## Task to carry out
Collect every line of the records below that contains the word "github".

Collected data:
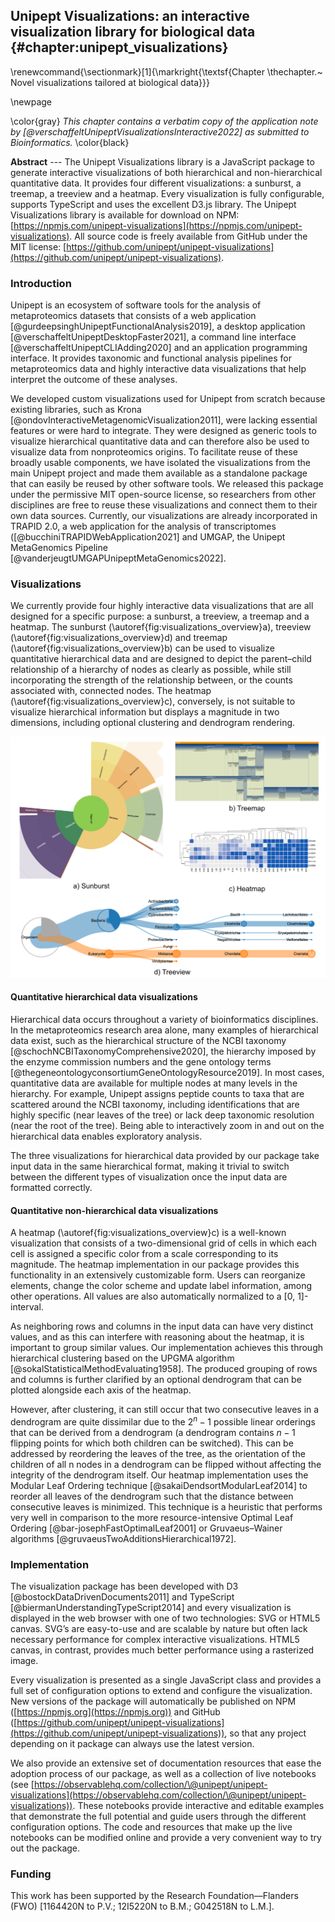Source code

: ## Unipept Visualizations: an interactive visualization library for biological data {#chapter:unipept_visualizations}
\renewcommand{\sectionmark}[1]{\markright{\textsf{Chapter \thechapter.~ Novel visualizations tailored at biological data}}}

\newpage

\color{gray}
*This chapter contains a verbatim copy of the application note by [@verschaffeltUnipeptVisualizationsInteractive2022] as submitted to Bioinformatics.*
\color{black}

**Abstract** ---
The Unipept Visualizations library is a JavaScript package to generate interactive visualizations of both hierarchical and non-hierarchical quantitative data.
It provides four different visualizations: a sunburst, a treemap, a treeview and a heatmap.
Every visualization is fully configurable, supports TypeScript and uses the excellent D3.js library.
The Unipept Visualizations library is available for download on NPM: [https://npmjs.com/unipept-visualizations](https://npmjs.com/unipept-visualizations).
All source code is freely available from GitHub under the MIT license: [https://github.com/unipept/unipept-visualizations](https://github.com/unipept/unipept-visualizations).

### Introduction
Unipept is an ecosystem of software tools for the analysis of metaproteomics datasets that consists of a web application [@gurdeepsinghUnipeptFunctionalAnalysis2019], a desktop application [@verschaffeltUnipeptDesktopFaster2021], a command line interface [@verschaffeltUnipeptCLIAdding2020] and an application programming interface.
It provides taxonomic and functional analysis pipelines for metaproteomics data and highly interactive data visualizations that help interpret the outcome of these analyses.

We developed custom visualizations used for Unipept from scratch because existing libraries, such as Krona [@ondovInteractiveMetagenomicVisualization2011], were lacking essential features or were hard to integrate.
They were designed as generic tools to visualize hierarchical quantitative data and can therefore also be used to visualize data from nonproteomics origins.
To facilitate reuse of these broadly usable components, we have isolated the visualizations from the main Unipept project and made them available as a standalone package that can easily be reused by other software tools.
We released this package under the permissive MIT open-source license, so researchers from other disciplines are free to reuse these visualizations and connect them to their own data sources.
Currently, our visualizations are already incorporated in TRAPID 2.0, a web application for the analysis of transcriptomes ([@bucchiniTRAPIDWebApplication2021] and UMGAP, the Unipept MetaGenomics Pipeline [@vanderjeugtUMGAPUnipeptMetaGenomics2022].

### Visualizations
We currently provide four highly interactive data visualizations that are all designed for a specific purpose: a sunburst, a treeview, a treemap and a heatmap.
The sunburst (\autoref{fig:visualizations_overview}a), treeview (\autoref{fig:visualizations_overview}d) and treemap (\autoref{fig:visualizations_overview}b) can be used to visualize quantitative hierarchical data and are designed to depict the parent–child relationship of a hierarchy of nodes as clearly as possible, while still incorporating the strength of the relationship between, or the counts associated with, connected nodes.
The heatmap (\autoref{fig:visualizations_overview}c), conversely, is not suitable to visualize hierarchical information but displays a magnitude in two dimensions, including optional clustering and dendrogram rendering.

![Overview of the visualizations currently provided by the Unipept Visualizations library. All examples were generated with default configuration settings, except for the heatmap for which the setting ‘dendrogramEnabled’ was set to ‘true’.\label{fig:visualizations_overview}](resources/figures/chapter5_visualizations_overview.png)

#### Quantitative hierarchical data visualizations
Hierarchical data occurs throughout a variety of bioinformatics disciplines.
In the metaproteomics research area alone, many examples of hierarchical data exist, such as the hierarchical structure of the NCBI taxonomy [@schochNCBITaxonomyComprehensive2020], the hierarchy imposed by the enzyme commission numbers and the gene ontology terms [@thegeneontologyconsortiumGeneOntologyResource2019].
In most cases, quantitative data are available for multiple nodes at many levels in the hierarchy.
For example, Unipept assigns peptide counts to taxa that are scattered around the NCBI taxonomy, including identifications that are highly specific (near leaves of the tree) or lack deep taxonomic resolution (near the root of the tree).
Being able to interactively zoom in and out on the hierarchical data enables exploratory analysis.

The three visualizations for hierarchical data provided by our package take input data in the same hierarchical format, making it trivial to switch between the different types of visualization once the input data are formatted correctly.

#### Quantitative non-hierarchical data visualizations
A heatmap (\autoref{fig:visualizations_overview}c) is a well-known visualization that consists of a two-dimensional grid of cells in which each cell is assigned a specific color from a scale corresponding to its magnitude.
The heatmap implementation in our package provides this functionality in an extensively customizable form.
Users can reorganize elements, change the color scheme and update label information, among other operations.
All values are also automatically normalized to a \[0, 1\]-interval.

As neighboring rows and columns in the input data can have very distinct values, and as this can interfere with reasoning about the heatmap, it is important to group similar values.
Our implementation achieves this through hierarchical clustering based on the UPGMA algorithm [@sokalStatisticalMethodEvaluating1958].
The produced grouping of rows and columns is further clarified by an optional dendrogram that can be plotted alongside each axis of the heatmap.

However, after clustering, it can still occur that two consecutive leaves in a dendrogram are quite dissimilar due to the $2^n−1$ possible linear orderings that can be derived from a dendrogram (a dendrogram contains $n - 1$ flipping points for which both children can be switched).
This can be addressed by reordering the leaves of the tree, as the orientation of the children of all n nodes in a dendrogram can be flipped without affecting the integrity of the dendrogram itself.
Our heatmap implementation uses the Modular Leaf Ordering technique [@sakaiDendsortModularLeaf2014] to reorder all leaves of the dendrogram such that the distance between consecutive leaves is minimized.
This technique is a heuristic that performs very well in comparison to the more resource-intensive Optimal Leaf Ordering [@bar-josephFastOptimalLeaf2001] or Gruvaeus–Wainer algorithms [@gruvaeusTwoAdditionsHierarchical1972].

### Implementation
The visualization package has been developed with D3 [@bostockDataDrivenDocuments2011] and TypeScript [@biermanUnderstandingTypeScript2014] and every visualization is displayed in the web browser with one of two technologies: SVG or HTML5 canvas.
SVG’s are easy-to-use and are scalable by nature but often lack necessary performance for complex interactive visualizations.
HTML5 canvas, in contrast, provides much better performance using a rasterized image.

Every visualization is presented as a single JavaScript class and provides a full set of configuration options to extend and configure the visualization.
New versions of the package will automatically be published on NPM ([https://npmjs.org](https://npmjs.org)) and GitHub ([https://github.com/unipept/unipept-visualizations](https://github.com/unipept/unipept-visualizations)), so that any project depending on it package can always use the latest version.

We also provide an extensive set of documentation resources that ease the adoption process of our package, as well as a collection of live notebooks (see [https://observablehq.com/collection/\@unipept/unipept-visualizations](https://observablehq.com/collection/\@unipept/unipept-visualizations)).
These notebooks provide interactive and editable examples that demonstrate the full potential and guide users through the different configuration options.
The code and resources that make up the live notebooks can be modified online and provide a very convenient way to try out the package.

### Funding
This work has been supported by the Research Foundation—Flanders (FWO) \[1164420N to P.V.; 12I5220N to B.M.; G042518N to L.M.\].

## Completed task
All source code is freely available from GitHub under the MIT license: [https://github.com/unipept/unipept-visualizations](https://github.com/unipept/unipept-visualizations).
New versions of the package will automatically be published on NPM ([https://npmjs.org](https://npmjs.org)) and GitHub ([https://github.com/unipept/unipept-visualizations](https://github.com/unipept/unipept-visualizations)), so that any project depending on it package can always use the latest version.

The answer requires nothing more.